Prove that the average of the numbers n sin (n degrees) (n = 2, 4, 6, ... 180) is cot (1 degree)
Hint: Express everything in terms of sin and cos. Can you rearrange the result into a form that allows you to use some of the identities you've learned?
How to start? I know I have to use trigonometric identities but where?
Thanks a lot.
To prove that the average of the numbers n sin(n degrees) from n = 2 to n = 180 is cot(1 degree), we can start by expressing everything in terms of sin and cos.
First, let's consider the numbers n sin(n degrees). We can express this in terms of sin(n degrees) using the identity sin(n) = sin(n degrees):
n sin(n degrees) = n sin(n)
Next, let's express sin(n) in terms of sin(1 degree) using a trigonometric identity. We can use the identity sin(A + B) = sin(A)cos(B) + cos(A)sin(B) with A = (n-1) degrees and B = 1 degree:
sin(n) = sin[(n-1) + 1] = sin(n-1)cos(1) + cos(n-1)sin(1)

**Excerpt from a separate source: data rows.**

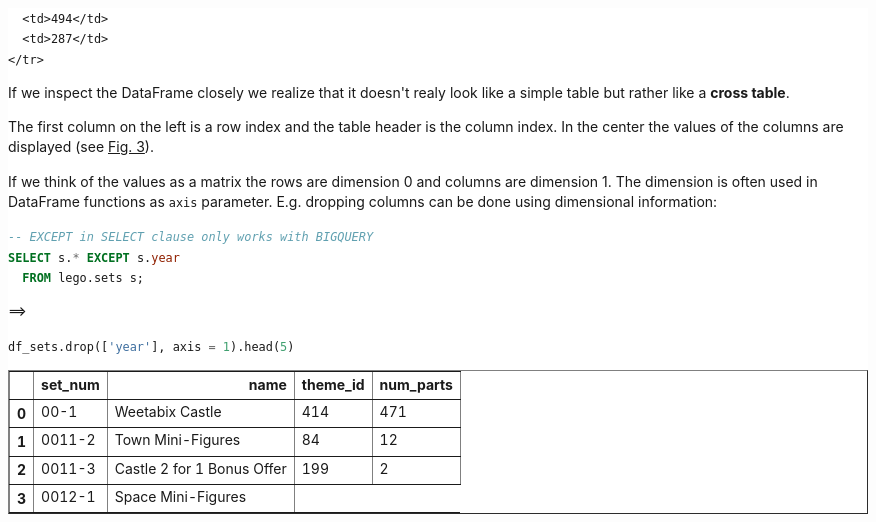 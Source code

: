       <td>494</td>
      <td>287</td>
    </tr>
  </tbody>
</table>



If we inspect the DataFrame closely we realize that it doesn't realy look like a simple table but rather like a **cross table**. 

The first column on the left is a row index and the table header is the column index. In the center the values of the columns are displayed (see [Fig. 3](#Fig_3)). 

If we think of the values as a matrix the rows are dimension 0 and columns are dimension 1. The dimension is often used in DataFrame functions as `axis` parameter. E.g. dropping columns can be done using dimensional information:

```sql
-- EXCEPT in SELECT clause only works with BIGQUERY
SELECT s.* EXCEPT s.year
  FROM lego.sets s;
```

==> 


```python
df_sets.drop(['year'], axis = 1).head(5)
```




<table border="1" class="dataframe">
  <thead>
    <tr style="text-align: right;">
      <th></th>
      <th>set_num</th>
      <th>name</th>
      <th>theme_id</th>
      <th>num_parts</th>
    </tr>
  </thead>
  <tbody>
    <tr>
      <th>0</th>
      <td>00-1</td>
      <td>Weetabix Castle</td>
      <td>414</td>
      <td>471</td>
    </tr>
    <tr>
      <th>1</th>
      <td>0011-2</td>
      <td>Town Mini-Figures</td>
      <td>84</td>
      <td>12</td>
    </tr>
    <tr>
      <th>2</th>
      <td>0011-3</td>
      <td>Castle 2 for 1 Bonus Offer</td>
      <td>199</td>
      <td>2</td>
    </tr>
    <tr>
      <th>3</th>
      <td>0012-1</td>
      <td>Space Mini-Figures</td>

Now, let's substitute this expression back into our original equation:
n sin(n degrees) = n [sin(n-1)cos(1) + cos(n-1)sin(1)]
Next, we expand the expression:
n sin(n degrees) = n sin(n-1)cos(1) + n cos(n-1)sin(1)

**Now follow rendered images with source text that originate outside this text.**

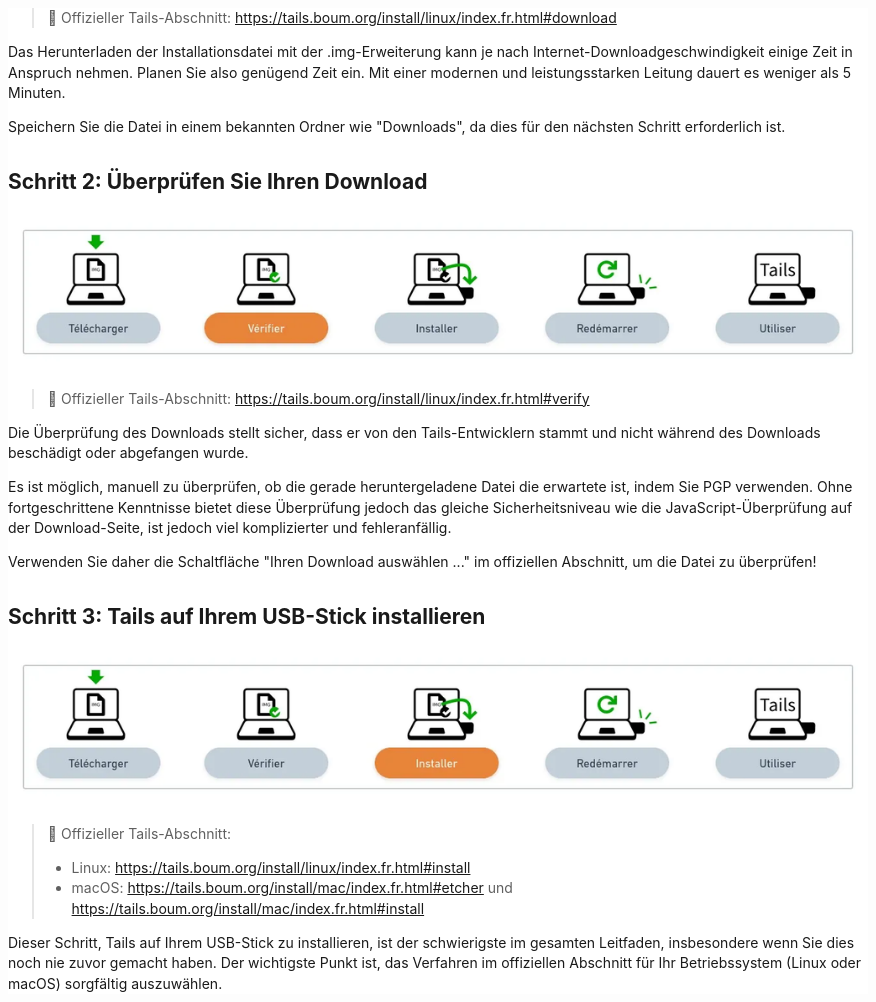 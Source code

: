 > 🔗 Offizieller Tails-Abschnitt: https://tails.boum.org/install/linux/index.fr.html#download

Das Herunterladen der Installationsdatei mit der .img-Erweiterung kann je nach Internet-Downloadgeschwindigkeit einige Zeit in Anspruch nehmen. Planen Sie also genügend Zeit ein. Mit einer modernen und leistungsstarken Leitung dauert es weniger als 5 Minuten.

Speichern Sie die Datei in einem bekannten Ordner wie "Downloads", da dies für den nächsten Schritt erforderlich ist.

## Schritt 2: Überprüfen Sie Ihren Download

![image](assets/2.webp)

> 🔗 Offizieller Tails-Abschnitt: https://tails.boum.org/install/linux/index.fr.html#verify

Die Überprüfung des Downloads stellt sicher, dass er von den Tails-Entwicklern stammt und nicht während des Downloads beschädigt oder abgefangen wurde.

Es ist möglich, manuell zu überprüfen, ob die gerade heruntergeladene Datei die erwartete ist, indem Sie PGP verwenden. Ohne fortgeschrittene Kenntnisse bietet diese Überprüfung jedoch das gleiche Sicherheitsniveau wie die JavaScript-Überprüfung auf der Download-Seite, ist jedoch viel komplizierter und fehleranfällig.

Verwenden Sie daher die Schaltfläche "Ihren Download auswählen ..." im offiziellen Abschnitt, um die Datei zu überprüfen!

## Schritt 3: Tails auf Ihrem USB-Stick installieren

![image](assets/3.webp)

> 🔗 Offizieller Tails-Abschnitt:
>
> - Linux: https://tails.boum.org/install/linux/index.fr.html#install
> - macOS: https://tails.boum.org/install/mac/index.fr.html#etcher und https://tails.boum.org/install/mac/index.fr.html#install

Dieser Schritt, Tails auf Ihrem USB-Stick zu installieren, ist der schwierigste im gesamten Leitfaden, insbesondere wenn Sie dies noch nie zuvor gemacht haben. Der wichtigste Punkt ist, das Verfahren im offiziellen Abschnitt für Ihr Betriebssystem (Linux oder macOS) sorgfältig auszuwählen.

Now, we can rearrange this expression to a form that allows us to use identities. Let's express n-1 as (n-2+1):
n sin(n degrees) = n sin(n-2+1)cos(1) + n cos(n-2+1)sin(1)
Now, we can simplify this equation further. Using the identity sin(A + B) = sin(A)cos(B) + cos(A)sin(B) with A = (n-2) degrees and B = 1 degree, we get:
n sin(n degrees) = n[sin(n-2)cos(1) + cos(n-2)sin(1)]cos(1) + n cos(n-2)sin(1)sin(1)

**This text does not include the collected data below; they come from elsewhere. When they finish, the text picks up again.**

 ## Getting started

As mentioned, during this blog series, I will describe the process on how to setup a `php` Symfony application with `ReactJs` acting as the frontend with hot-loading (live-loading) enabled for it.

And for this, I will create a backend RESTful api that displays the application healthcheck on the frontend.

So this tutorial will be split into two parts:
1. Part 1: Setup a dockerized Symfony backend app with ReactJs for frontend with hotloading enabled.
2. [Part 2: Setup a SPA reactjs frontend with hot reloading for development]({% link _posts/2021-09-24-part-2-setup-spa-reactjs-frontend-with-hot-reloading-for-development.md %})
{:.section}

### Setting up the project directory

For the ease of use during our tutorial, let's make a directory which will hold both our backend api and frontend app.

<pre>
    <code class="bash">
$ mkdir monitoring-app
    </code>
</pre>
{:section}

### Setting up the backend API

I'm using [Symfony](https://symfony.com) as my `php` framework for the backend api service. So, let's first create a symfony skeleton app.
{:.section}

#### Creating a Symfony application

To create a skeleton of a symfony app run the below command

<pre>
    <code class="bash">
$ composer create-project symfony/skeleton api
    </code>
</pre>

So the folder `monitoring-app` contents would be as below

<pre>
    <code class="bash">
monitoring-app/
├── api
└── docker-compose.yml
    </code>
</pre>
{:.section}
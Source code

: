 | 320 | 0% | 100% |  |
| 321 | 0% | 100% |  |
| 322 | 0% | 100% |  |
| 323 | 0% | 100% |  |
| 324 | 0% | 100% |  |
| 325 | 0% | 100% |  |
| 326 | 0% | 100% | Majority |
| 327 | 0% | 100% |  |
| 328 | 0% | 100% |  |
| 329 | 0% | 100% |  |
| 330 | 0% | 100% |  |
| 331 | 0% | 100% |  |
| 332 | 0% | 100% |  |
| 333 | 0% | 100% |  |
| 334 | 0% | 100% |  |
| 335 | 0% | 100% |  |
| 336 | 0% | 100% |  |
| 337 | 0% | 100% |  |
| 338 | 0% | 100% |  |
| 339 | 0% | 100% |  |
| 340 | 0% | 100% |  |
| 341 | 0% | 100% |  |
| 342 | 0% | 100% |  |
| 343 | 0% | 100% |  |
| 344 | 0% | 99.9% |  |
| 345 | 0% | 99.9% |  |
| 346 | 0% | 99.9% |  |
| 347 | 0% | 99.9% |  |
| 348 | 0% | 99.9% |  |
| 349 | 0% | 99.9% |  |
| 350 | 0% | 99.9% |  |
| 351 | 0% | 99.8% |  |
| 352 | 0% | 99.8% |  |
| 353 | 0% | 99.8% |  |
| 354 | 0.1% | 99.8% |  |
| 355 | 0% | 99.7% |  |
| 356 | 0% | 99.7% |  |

Continuing this process, we can expand and rearrange the expression until we reach the base case n=2.
Finally, we can prove that the average of n sin(n degrees) from n = 2 to n = 180 is cot(1 degree) by showing that the expression simplifies to cot(1 degree) at n=2.
I hope this helps you get started on the proof!
sin0+180sin180 = 0sin0 + 180sin0
2sin2 + 178sin178 = 2sin2 + 178sin2 = 180sin2
...
88sin88 + 102sin102 = 180sin88
so, we have
180(sin0 + sin2 + sin4 + ... + sin88) + 90sin90
= 180(sin0+sin2+...+sin90) - 90
That makes the average
2(sin0+sin2+...+sin90)-1
Gotta think some more. Back later. See what you can figure out.